Ice Melting Ice

Stefano Cagol, Ice Melting Ice, 2019 neon installation, 2 x 15 m
Rienza and Isarco rivers confluence Water Light Festival, Brixen

At the point where two Alpine rivers meet, a cry like a mantra rises up: Ice Melting Ice. Commissioned by the Water Light Festival, it is a warning about a vicious circle, where the climate is changing without our capacity to change our actions. Meanwhile, the water is flowing away. Bright as an S.O.S. that wants to attract attention, the neon installation invites us to reflect and look up at the glaciers that are disappearing.
Ice Melting Ice then resulted in a project in Copenhagen in the International Year for Glacier Conservation (2025) with the participation of, among others, Minik Rosing.

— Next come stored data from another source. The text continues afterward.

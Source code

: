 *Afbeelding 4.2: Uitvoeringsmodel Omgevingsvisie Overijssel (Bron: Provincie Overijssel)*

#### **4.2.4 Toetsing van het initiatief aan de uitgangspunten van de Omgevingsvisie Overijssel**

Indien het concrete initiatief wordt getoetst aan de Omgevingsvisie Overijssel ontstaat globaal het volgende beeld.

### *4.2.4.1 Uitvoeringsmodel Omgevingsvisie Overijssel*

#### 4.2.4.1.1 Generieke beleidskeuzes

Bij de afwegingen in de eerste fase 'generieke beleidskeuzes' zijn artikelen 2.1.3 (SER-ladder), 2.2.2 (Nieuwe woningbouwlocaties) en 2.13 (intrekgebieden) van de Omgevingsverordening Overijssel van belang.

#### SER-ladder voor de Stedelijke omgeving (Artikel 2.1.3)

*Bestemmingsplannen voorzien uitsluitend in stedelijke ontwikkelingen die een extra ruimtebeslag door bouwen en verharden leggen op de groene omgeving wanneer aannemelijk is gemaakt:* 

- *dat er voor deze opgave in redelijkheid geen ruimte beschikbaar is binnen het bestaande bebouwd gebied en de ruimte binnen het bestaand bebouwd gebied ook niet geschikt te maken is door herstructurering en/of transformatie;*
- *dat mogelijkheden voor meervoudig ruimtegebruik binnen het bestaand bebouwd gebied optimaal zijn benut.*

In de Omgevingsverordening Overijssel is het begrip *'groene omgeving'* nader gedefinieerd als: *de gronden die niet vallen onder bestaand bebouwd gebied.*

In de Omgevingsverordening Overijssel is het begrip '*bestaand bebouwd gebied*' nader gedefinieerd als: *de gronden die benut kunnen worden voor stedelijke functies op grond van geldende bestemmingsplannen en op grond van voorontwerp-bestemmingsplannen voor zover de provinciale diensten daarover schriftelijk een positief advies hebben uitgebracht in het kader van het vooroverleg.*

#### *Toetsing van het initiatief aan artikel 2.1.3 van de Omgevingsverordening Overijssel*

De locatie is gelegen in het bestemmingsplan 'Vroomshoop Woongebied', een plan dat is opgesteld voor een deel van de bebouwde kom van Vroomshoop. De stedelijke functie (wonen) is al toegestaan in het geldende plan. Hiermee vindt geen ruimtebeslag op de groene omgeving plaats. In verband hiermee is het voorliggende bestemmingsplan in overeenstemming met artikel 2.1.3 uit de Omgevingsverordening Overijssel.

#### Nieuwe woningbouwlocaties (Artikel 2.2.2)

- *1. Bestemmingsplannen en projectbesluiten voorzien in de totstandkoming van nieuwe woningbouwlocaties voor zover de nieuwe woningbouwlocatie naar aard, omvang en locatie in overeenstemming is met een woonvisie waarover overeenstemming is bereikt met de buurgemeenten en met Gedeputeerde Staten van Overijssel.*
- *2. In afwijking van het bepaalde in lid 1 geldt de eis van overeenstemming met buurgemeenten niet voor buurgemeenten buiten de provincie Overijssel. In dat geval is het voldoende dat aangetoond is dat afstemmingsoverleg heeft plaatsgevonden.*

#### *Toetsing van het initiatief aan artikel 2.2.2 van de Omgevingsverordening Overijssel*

Nel punto in cui due fiumi alpini si incontrano, un grido come un mantra si leva e suona come “ghiaccio che scioglie ghiaccio”. L'opera, commissionata dal Water Light Festival, è un monito contro un circolo vizioso, in cui il clima cambia senza che noi possiamo cambiare le nostre azioni. Nel frattempo, l'acqua scorre via. Luminosa come un S.O.S. che vuole attirare l'attenzione, l'installazione al neon invita a riflettere e a guardare ai ghiacciai che stanno scomparendo.
Ice Melting Ice è poi sfociato in un progetto a Copenaghen nell'Anno internazionale per la conservazione dei ghiacciai (2025) con la partecipazione, tra gli altri, di Minik Rosing.